Automated cache clear: how your page gets updated when content is published
Now that we’ve covered how cache flow works in a simple request (see Arc XP CDN and PageBuilder caching layers.), let’s explore the chain of events when a content creator publishes content.
We’ll start with primary content. When you publish a brand-new story, video, or gallery, the content doesn’t have a cached copy until its canonical URL is first visited. This can happen when the content creator manually visits the story page by copying the canonical URL from Composer or when the content appears on the homepage or section front pages. Click the content triggers the first visit.
On the first render, the two layers of cache—Arc XP’s CDN and PageBuilder caching layers—are populated. Consecutive requests are served from these caches until they expire (independently of each other).
But what happens if the content creator notices a typo or wants to update the story, metadata, or anything else? After making the changes and clicking Publish in Composer, here’s the chain of events that follows:

The first level of cache clear occurs automatically at the CDN level. This is predictable because Arc XP manages both the canonical URLs and the cache objects, tagging each with the request URL.
The second level of cache clear happens on the Engine cache side, and it requires several conditions to align. Content-refresh issues often arise when there’s a disconnect in this chain of events, particularly with the cache clear flow described earlier.
For the CDN to instruct the PageBuilder Engine to clear the related primary content’s cache, it must first resolve the canonical URL to identify which content source cached the page initially.

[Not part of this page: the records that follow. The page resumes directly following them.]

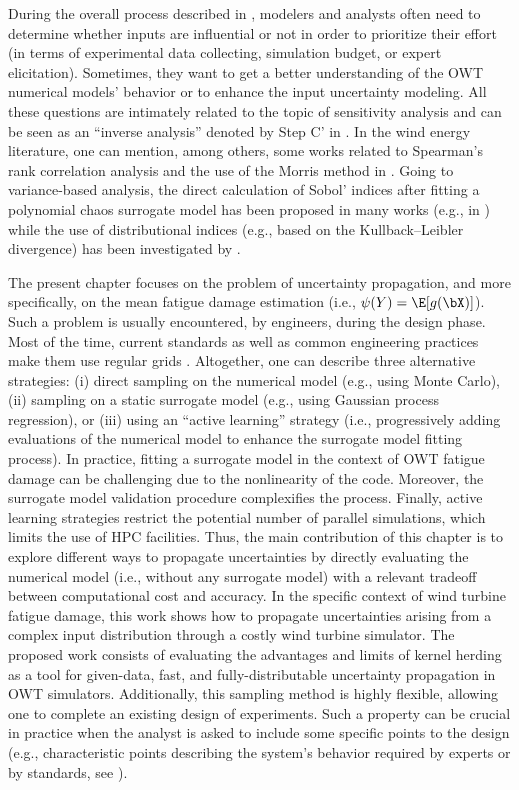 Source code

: During the overall process described in , modelers and analysts often need to determine whether inputs are influential or not in order to prioritize their effort (in terms of experimental data collecting, simulation budget, or expert elicitation). 
Sometimes, they want to get a better understanding of the OWT numerical models' behavior or to enhance the input uncertainty modeling. 
All these questions are intimately related to the topic of sensitivity analysis \citep{saltelli_2008,daveiga_iooss_2021} and can be seen as an ``inverse analysis'' denoted by Step C' in . 
In the wind energy literature, one can mention, among others, some works related to Spearman's rank correlation analysis and the use of the Morris method in \cite{verlade_kramhoft_2019,petrovska_2022}. 
Going to variance-based analysis, the direct calculation of Sobol' indices after fitting a polynomial chaos surrogate model has been proposed in many works (e.g., in \citealp{murcia_dimitrov_2018}) while the use of distributional indices (e.g., based on the Kullback–Leibler divergence) has been investigated by \citet{teixeira_2019}. 
 
The present chapter focuses on the problem of uncertainty propagation, and more specifically, on the mean fatigue damage estimation (i.e., $\psi(Y) = \E[g(\bX)]$). 
Such a problem is usually encountered, by engineers, during the design phase. 
Most of the time, current standards as well as common engineering practices make them use regular grids \citep{huchet_2019}. 
Altogether, one can describe three alternative strategies: (i) direct sampling on the numerical model (e.g., using Monte Carlo), (ii) sampling on a static surrogate model (e.g., using Gaussian process regression), or (iii) using an ``active learning'' strategy (i.e., progressively adding evaluations of the numerical model to enhance the surrogate model fitting process). 
In practice, fitting a surrogate model in the context of OWT fatigue damage can be challenging due to the nonlinearity of the code. 
Moreover, the surrogate model validation procedure complexifies the process. 
Finally, active learning strategies restrict the potential number of parallel simulations, which limits the use of HPC facilities. 
Thus, the main contribution of this chapter is to explore different ways to propagate uncertainties by directly evaluating the numerical model (i.e., without any surrogate model) with a relevant tradeoff between computational cost and accuracy. 
In the specific context of wind turbine fatigue damage, this work shows how to propagate uncertainties arising from a complex input distribution through a costly wind turbine simulator. 
The proposed work consists of evaluating the advantages and limits of kernel herding as a tool for given-data, fast, and fully-distributable uncertainty propagation in OWT simulators. 
Additionally, this sampling method is highly flexible, allowing one to complete an existing design of experiments. 
Such a property can be crucial in practice when the analyst is asked to include some specific points to the design (e.g., characteristic points describing the system's behavior required by experts or by standards, see \citealp{huchet_2019}).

When the canonical URL is identified, the CDN can make an API call to trigger a cache clear for that specific content source.
Finally, the content platform pings the cache clear service and triggers the PageBuilder cache clearing process. When the next reader requests the page, it is rendered again with fresh API calls. The new render pulls the published updates and caches them for all subsequent users.
Automated cache clear-supported content types and scenarios
The auto cache clear system does not support all content types. Currently, only Composer stories trigger an automatic cache clear. All other content types must wait for the CDN and PageBuilder cache objects to expire and re-render.
Additionally, even when a cache clear is triggered and the CDN cache is cleared, only the global content source for that resolver configuration is cleared at the PageBuilder cache layer. This means only the primary content on the page is refreshed during the next render. Secondary content on the page continues using its valid cached PageBuilder cache object and is not refreshed, even if the entire page is re-rendered.

For example, if your team updates a story’s title, the cache clear processes refreshes and re-renders the story’s detail page. However, if that story appears as secondary content elsewhere (for example, in a Recent Stories block in another article’s detail page), it is not refreshed as part of the publish activity.